--- SUPPLIED RECORDS Enclosed Below ---

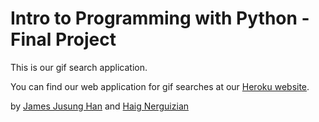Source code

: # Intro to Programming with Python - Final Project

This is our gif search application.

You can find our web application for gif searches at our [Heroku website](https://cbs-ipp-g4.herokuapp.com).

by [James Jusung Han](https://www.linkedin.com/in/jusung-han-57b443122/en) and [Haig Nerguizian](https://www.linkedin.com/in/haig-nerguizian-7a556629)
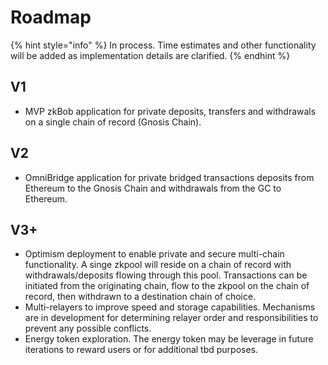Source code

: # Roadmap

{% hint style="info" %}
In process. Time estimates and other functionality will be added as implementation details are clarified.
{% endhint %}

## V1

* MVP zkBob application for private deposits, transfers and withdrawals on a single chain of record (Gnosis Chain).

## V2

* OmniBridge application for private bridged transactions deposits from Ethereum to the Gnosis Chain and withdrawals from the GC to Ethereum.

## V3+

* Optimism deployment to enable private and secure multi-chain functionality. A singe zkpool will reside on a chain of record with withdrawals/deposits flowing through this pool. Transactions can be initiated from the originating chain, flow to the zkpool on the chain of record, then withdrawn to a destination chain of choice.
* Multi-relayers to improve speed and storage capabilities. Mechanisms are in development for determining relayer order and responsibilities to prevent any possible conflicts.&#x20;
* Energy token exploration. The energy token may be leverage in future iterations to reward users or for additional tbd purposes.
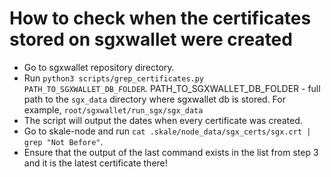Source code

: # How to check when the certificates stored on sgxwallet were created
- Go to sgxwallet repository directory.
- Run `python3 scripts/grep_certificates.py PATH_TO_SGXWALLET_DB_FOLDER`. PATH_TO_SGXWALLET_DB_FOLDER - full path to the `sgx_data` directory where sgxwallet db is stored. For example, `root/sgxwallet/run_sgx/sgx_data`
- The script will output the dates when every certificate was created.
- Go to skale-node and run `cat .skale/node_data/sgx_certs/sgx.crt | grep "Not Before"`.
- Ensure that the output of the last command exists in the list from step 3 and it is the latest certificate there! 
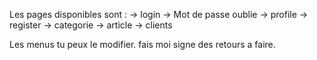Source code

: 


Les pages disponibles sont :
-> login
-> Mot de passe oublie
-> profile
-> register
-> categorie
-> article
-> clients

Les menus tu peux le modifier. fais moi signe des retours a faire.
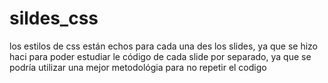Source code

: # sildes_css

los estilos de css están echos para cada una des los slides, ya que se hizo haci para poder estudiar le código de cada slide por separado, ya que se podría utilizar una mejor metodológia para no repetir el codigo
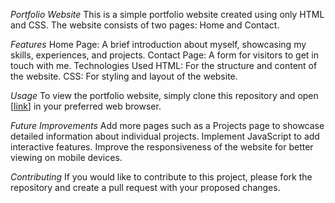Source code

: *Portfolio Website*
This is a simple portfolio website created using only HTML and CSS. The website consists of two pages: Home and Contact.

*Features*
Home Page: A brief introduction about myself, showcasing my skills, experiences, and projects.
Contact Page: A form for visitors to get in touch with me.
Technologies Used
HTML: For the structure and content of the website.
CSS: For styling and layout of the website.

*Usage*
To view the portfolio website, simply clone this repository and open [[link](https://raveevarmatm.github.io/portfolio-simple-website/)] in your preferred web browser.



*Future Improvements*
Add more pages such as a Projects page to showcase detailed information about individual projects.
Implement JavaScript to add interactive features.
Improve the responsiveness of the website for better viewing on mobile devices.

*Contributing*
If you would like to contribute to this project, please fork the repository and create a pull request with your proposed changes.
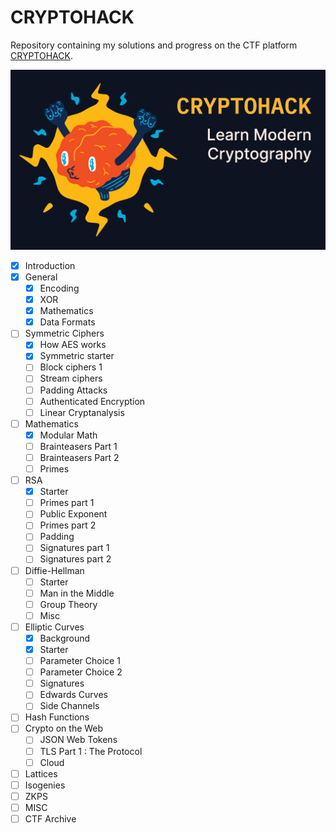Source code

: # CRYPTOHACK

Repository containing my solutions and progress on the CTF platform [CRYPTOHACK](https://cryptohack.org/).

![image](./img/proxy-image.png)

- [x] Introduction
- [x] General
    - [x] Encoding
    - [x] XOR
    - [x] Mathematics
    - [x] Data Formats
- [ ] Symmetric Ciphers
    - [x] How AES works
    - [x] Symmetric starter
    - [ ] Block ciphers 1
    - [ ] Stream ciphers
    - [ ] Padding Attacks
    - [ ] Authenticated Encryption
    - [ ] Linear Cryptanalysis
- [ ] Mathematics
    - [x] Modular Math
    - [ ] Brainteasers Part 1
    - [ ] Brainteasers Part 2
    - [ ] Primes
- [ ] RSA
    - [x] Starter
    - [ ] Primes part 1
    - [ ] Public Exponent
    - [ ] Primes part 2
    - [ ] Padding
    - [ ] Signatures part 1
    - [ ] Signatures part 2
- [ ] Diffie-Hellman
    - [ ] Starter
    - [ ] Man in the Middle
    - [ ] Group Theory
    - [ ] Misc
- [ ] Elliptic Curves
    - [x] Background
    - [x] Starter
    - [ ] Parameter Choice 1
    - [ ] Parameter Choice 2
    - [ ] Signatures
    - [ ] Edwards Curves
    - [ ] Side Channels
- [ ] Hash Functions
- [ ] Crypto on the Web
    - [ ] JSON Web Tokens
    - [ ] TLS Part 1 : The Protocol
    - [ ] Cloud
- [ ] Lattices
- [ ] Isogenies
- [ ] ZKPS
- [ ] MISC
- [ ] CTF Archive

--- End of Enclosed SUPPLIED RECORDS ---

Answer with nothing but the count of lines in the entries that hold the word "HTML".

2